%%
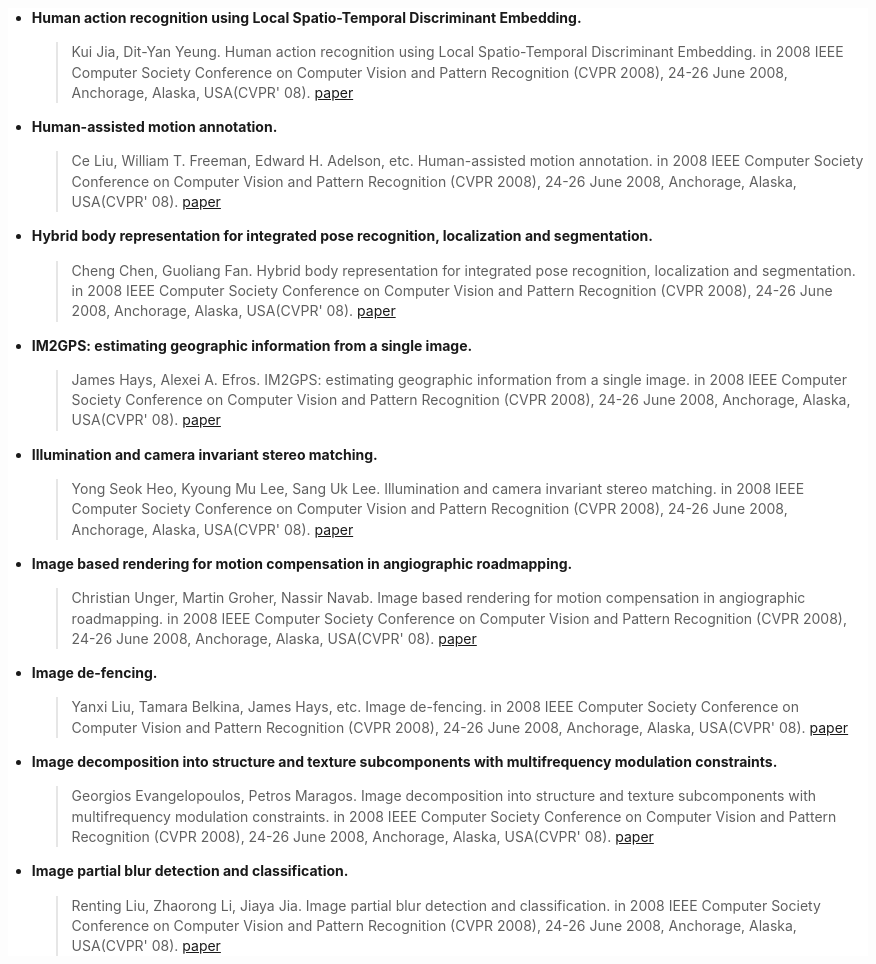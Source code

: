 
- **Human action recognition using Local Spatio-Temporal Discriminant Embedding.**
    > Kui Jia, Dit-Yan Yeung. Human action recognition using Local Spatio-Temporal Discriminant Embedding. in 2008 IEEE Computer Society Conference on Computer Vision and Pattern Recognition (CVPR 2008), 24-26 June 2008, Anchorage, Alaska, USA(CVPR' 08).  [paper](https://doi.org/10.1109/CVPR.2008.4587732)


- **Human-assisted motion annotation.**
    > Ce Liu, William T. Freeman, Edward H. Adelson, etc. Human-assisted motion annotation. in 2008 IEEE Computer Society Conference on Computer Vision and Pattern Recognition (CVPR 2008), 24-26 June 2008, Anchorage, Alaska, USA(CVPR' 08).  [paper](https://doi.org/10.1109/CVPR.2008.4587845)


- **Hybrid body representation for integrated pose recognition, localization and segmentation.**
    > Cheng Chen, Guoliang Fan. Hybrid body representation for integrated pose recognition, localization and segmentation. in 2008 IEEE Computer Society Conference on Computer Vision and Pattern Recognition (CVPR 2008), 24-26 June 2008, Anchorage, Alaska, USA(CVPR' 08).  [paper](https://doi.org/10.1109/CVPR.2008.4587459)


- **IM2GPS: estimating geographic information from a single image.**
    > James Hays, Alexei A. Efros. IM2GPS: estimating geographic information from a single image. in 2008 IEEE Computer Society Conference on Computer Vision and Pattern Recognition (CVPR 2008), 24-26 June 2008, Anchorage, Alaska, USA(CVPR' 08).  [paper](https://doi.org/10.1109/CVPR.2008.4587784)


- **Illumination and camera invariant stereo matching.**
    > Yong Seok Heo, Kyoung Mu Lee, Sang Uk Lee. Illumination and camera invariant stereo matching. in 2008 IEEE Computer Society Conference on Computer Vision and Pattern Recognition (CVPR 2008), 24-26 June 2008, Anchorage, Alaska, USA(CVPR' 08).  [paper](https://doi.org/10.1109/CVPR.2008.4587697)


- **Image based rendering for motion compensation in angiographic roadmapping.**
    > Christian Unger, Martin Groher, Nassir Navab. Image based rendering for motion compensation in angiographic roadmapping. in 2008 IEEE Computer Society Conference on Computer Vision and Pattern Recognition (CVPR 2008), 24-26 June 2008, Anchorage, Alaska, USA(CVPR' 08).  [paper](https://doi.org/10.1109/CVPR.2008.4587783)


- **Image de-fencing.**
    > Yanxi Liu, Tamara Belkina, James Hays, etc. Image de-fencing. in 2008 IEEE Computer Society Conference on Computer Vision and Pattern Recognition (CVPR 2008), 24-26 June 2008, Anchorage, Alaska, USA(CVPR' 08).  [paper](https://doi.org/10.1109/CVPR.2008.4587493)


- **Image decomposition into structure and texture subcomponents with multifrequency modulation constraints.**
    > Georgios Evangelopoulos, Petros Maragos. Image decomposition into structure and texture subcomponents with multifrequency modulation constraints. in 2008 IEEE Computer Society Conference on Computer Vision and Pattern Recognition (CVPR 2008), 24-26 June 2008, Anchorage, Alaska, USA(CVPR' 08).  [paper](https://doi.org/10.1109/CVPR.2008.4587649)


- **Image partial blur detection and classification.**
    > Renting Liu, Zhaorong Li, Jiaya Jia. Image partial blur detection and classification. in 2008 IEEE Computer Society Conference on Computer Vision and Pattern Recognition (CVPR 2008), 24-26 June 2008, Anchorage, Alaska, USA(CVPR' 08).  [paper](https://doi.org/10.1109/CVPR.2008.4587465)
%%
Each line in the data that holds the word "decomposition" must be copied.

▶ **RESULT OF THIS EXERCISE**:
- **Image decomposition into structure and texture subcomponents with multifrequency modulation constraints.**
    > Georgios Evangelopoulos, Petros Maragos. Image decomposition into structure and texture subcomponents with multifrequency modulation constraints. in 2008 IEEE Computer Society Conference on Computer Vision and Pattern Recognition (CVPR 2008), 24-26 June 2008, Anchorage, Alaska, USA(CVPR' 08).  [paper](https://doi.org/10.1109/CVPR.2008.4587649)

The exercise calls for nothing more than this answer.